▶ Problem description:
Only the number is wanted: how many lines below contain "author"?

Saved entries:
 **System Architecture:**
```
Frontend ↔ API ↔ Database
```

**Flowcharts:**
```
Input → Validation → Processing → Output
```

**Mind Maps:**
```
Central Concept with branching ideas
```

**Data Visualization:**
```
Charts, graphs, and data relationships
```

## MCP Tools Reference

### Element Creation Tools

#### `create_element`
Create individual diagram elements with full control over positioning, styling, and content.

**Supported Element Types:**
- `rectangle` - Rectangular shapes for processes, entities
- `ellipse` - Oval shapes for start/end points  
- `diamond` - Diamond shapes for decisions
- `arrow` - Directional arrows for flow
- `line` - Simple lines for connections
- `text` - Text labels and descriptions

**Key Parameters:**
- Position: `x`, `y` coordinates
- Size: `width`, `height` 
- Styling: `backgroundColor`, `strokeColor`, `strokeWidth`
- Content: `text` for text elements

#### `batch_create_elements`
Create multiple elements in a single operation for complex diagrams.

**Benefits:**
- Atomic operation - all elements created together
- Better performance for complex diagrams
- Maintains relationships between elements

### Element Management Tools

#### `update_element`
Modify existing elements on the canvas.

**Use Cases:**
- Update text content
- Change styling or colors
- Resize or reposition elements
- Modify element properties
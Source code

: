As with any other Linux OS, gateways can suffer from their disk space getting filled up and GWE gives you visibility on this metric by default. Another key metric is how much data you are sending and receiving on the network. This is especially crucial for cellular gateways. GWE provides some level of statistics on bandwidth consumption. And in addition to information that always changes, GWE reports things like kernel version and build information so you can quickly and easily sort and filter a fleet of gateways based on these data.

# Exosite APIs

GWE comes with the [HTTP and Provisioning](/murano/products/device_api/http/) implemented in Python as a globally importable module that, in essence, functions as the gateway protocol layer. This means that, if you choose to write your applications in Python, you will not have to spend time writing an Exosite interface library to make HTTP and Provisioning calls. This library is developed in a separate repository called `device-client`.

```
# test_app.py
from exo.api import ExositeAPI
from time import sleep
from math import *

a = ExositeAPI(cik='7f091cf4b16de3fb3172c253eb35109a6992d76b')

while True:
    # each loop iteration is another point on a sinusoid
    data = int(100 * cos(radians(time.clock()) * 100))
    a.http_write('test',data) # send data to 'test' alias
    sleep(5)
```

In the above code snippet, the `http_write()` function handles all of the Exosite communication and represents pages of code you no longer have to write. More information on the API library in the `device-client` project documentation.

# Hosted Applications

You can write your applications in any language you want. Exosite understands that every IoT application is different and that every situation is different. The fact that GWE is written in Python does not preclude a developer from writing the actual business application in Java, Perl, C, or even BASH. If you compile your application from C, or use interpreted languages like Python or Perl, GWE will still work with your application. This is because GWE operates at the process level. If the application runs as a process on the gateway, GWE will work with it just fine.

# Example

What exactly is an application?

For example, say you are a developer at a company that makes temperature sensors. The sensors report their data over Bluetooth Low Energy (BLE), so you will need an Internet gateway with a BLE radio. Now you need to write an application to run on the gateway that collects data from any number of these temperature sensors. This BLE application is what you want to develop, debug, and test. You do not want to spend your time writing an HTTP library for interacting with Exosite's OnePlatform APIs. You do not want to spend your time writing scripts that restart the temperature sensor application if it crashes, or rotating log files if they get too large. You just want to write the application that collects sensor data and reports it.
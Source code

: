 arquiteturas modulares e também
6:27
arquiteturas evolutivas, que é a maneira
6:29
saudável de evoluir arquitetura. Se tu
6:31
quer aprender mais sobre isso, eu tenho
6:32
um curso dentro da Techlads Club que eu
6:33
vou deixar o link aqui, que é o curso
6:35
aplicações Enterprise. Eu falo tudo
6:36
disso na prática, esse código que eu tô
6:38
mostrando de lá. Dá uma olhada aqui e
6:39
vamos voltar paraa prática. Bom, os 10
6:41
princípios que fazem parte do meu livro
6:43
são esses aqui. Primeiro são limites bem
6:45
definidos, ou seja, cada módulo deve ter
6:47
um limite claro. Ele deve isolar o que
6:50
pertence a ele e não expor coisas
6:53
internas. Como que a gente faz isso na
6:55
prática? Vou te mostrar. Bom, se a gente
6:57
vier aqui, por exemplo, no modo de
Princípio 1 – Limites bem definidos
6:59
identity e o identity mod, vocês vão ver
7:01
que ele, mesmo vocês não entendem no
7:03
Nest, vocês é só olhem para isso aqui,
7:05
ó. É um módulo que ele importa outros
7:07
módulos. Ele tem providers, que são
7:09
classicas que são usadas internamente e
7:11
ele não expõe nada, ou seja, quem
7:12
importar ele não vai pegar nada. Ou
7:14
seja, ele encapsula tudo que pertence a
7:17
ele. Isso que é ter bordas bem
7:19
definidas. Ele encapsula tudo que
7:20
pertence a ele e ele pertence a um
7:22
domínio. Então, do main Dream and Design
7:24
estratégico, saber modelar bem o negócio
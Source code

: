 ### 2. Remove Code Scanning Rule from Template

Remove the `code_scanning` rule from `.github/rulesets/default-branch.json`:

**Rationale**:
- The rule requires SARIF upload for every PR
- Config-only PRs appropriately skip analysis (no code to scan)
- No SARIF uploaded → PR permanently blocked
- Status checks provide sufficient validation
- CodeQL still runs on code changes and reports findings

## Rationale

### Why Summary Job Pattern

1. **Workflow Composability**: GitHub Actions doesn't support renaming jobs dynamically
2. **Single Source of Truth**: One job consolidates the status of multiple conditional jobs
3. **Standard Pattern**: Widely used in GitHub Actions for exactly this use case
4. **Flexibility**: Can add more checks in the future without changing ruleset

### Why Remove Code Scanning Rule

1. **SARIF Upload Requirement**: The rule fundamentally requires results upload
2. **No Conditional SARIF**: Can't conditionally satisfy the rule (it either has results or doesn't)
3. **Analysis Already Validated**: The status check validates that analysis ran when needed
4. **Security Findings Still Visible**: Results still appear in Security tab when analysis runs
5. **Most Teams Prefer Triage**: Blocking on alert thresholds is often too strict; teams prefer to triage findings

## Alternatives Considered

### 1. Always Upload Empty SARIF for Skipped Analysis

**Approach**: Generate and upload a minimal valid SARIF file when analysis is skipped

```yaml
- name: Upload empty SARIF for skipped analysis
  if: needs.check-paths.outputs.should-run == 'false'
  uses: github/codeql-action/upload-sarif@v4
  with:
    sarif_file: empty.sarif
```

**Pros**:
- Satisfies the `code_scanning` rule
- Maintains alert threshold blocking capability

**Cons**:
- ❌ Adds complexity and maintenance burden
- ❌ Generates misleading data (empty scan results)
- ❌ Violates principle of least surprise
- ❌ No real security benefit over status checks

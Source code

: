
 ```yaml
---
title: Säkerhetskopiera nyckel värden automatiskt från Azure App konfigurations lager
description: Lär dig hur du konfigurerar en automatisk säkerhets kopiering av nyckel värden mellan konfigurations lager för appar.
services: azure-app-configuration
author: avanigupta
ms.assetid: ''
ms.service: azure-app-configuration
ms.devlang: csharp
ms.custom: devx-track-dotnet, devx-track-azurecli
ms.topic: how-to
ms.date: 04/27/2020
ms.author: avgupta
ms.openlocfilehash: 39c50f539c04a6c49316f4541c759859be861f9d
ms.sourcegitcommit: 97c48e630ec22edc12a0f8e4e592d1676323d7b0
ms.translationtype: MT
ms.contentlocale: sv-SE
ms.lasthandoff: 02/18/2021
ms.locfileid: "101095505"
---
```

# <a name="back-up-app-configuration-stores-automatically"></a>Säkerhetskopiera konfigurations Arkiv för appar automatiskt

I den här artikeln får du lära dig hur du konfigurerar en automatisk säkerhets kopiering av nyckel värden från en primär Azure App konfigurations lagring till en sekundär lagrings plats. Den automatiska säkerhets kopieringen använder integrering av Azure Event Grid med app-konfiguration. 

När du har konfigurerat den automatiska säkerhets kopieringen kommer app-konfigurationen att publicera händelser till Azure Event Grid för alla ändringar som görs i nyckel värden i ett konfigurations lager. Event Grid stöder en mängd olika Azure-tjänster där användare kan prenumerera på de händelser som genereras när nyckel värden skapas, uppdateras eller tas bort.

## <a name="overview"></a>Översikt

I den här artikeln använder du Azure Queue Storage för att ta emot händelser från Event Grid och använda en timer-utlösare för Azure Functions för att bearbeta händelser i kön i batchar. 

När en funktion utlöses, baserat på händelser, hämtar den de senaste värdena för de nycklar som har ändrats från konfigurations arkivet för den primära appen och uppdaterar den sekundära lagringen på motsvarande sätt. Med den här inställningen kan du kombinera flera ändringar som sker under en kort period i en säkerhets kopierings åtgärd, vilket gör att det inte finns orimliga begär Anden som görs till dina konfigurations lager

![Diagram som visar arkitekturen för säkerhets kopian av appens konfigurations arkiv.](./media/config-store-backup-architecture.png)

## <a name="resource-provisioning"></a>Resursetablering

▶ Solved exercise:
2